◆ **TASK TO COMPLETE**
Only the lines from the one containing "(new backend/SPCM)" through the last line of the data are to be written out, exactly and in full.
=== SUPPLIED DATA ===
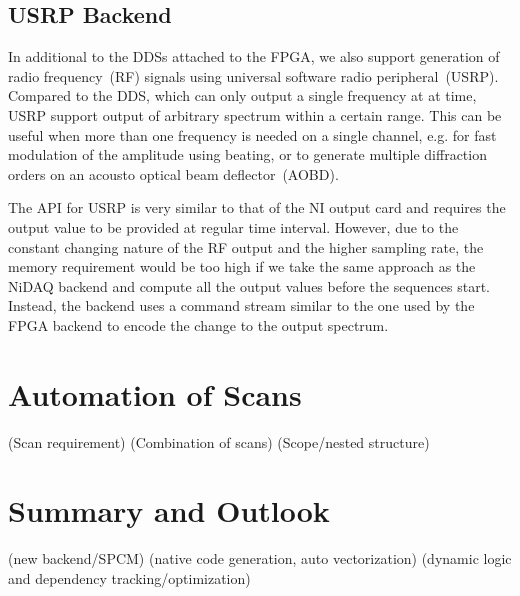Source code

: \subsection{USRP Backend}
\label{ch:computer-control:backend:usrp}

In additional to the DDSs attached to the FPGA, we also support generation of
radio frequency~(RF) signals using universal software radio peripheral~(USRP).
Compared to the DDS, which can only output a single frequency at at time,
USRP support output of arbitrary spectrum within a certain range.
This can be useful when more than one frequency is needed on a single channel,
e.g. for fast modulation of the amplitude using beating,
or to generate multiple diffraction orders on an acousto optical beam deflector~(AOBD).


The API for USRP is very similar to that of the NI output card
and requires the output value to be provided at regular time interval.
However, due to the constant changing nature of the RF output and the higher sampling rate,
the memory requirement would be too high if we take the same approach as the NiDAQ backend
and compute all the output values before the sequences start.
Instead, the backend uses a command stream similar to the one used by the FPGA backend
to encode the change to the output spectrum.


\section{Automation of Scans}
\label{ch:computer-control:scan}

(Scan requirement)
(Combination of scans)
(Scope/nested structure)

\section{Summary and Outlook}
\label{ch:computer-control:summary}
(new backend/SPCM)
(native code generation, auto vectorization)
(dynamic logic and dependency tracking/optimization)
===
◆ **FINISHED EXERCISE**
(new backend/SPCM)
(native code generation, auto vectorization)
(dynamic logic and dependency tracking/optimization)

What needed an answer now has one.